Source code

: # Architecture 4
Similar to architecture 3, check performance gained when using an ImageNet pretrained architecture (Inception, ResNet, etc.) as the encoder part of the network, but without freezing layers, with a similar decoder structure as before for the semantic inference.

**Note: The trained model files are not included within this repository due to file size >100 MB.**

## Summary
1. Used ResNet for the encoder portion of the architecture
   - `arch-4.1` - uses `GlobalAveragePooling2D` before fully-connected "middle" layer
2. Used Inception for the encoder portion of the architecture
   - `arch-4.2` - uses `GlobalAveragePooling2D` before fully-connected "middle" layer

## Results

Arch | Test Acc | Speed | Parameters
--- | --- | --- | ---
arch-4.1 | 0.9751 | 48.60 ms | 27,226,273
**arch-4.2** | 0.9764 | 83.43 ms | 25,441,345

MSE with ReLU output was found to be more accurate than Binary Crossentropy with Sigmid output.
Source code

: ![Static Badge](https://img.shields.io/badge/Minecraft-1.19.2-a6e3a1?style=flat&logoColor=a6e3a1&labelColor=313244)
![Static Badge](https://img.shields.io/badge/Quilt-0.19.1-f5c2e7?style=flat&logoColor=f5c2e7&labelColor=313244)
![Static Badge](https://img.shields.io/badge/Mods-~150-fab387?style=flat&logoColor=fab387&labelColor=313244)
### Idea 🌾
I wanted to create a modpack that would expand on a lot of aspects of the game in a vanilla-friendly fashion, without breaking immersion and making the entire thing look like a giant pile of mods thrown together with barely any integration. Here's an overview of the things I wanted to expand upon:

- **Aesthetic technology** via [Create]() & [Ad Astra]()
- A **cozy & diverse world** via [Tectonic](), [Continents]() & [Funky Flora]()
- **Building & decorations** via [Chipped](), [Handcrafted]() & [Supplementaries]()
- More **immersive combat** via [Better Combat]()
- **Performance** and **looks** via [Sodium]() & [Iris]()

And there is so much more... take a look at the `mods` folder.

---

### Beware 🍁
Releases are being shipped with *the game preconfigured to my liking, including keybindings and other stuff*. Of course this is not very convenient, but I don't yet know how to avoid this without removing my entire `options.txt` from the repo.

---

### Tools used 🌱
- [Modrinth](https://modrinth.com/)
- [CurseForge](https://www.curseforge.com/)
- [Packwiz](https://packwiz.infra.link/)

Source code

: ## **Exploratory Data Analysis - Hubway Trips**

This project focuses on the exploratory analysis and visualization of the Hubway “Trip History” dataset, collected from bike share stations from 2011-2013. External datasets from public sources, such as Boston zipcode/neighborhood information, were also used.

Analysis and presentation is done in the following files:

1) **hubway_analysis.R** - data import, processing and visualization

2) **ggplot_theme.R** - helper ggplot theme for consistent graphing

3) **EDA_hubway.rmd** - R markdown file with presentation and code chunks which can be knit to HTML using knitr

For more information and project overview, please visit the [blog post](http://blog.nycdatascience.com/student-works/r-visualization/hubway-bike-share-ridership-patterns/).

══════

§ **THE PROBLEM**:
Give the exact lines, and only those, from the line containing "- **Aesthetic technology**" through the line containing "- More **immersive" in the entries above.

§ **PROBLEM SOLUTION**:
- **Aesthetic technology** via [Create]() & [Ad Astra]()
- A **cozy & diverse world** via [Tectonic](), [Continents]() & [Funky Flora]()
- **Building & decorations** via [Chipped](), [Handcrafted]() & [Supplementaries]()
- More **immersive combat** via [Better Combat]()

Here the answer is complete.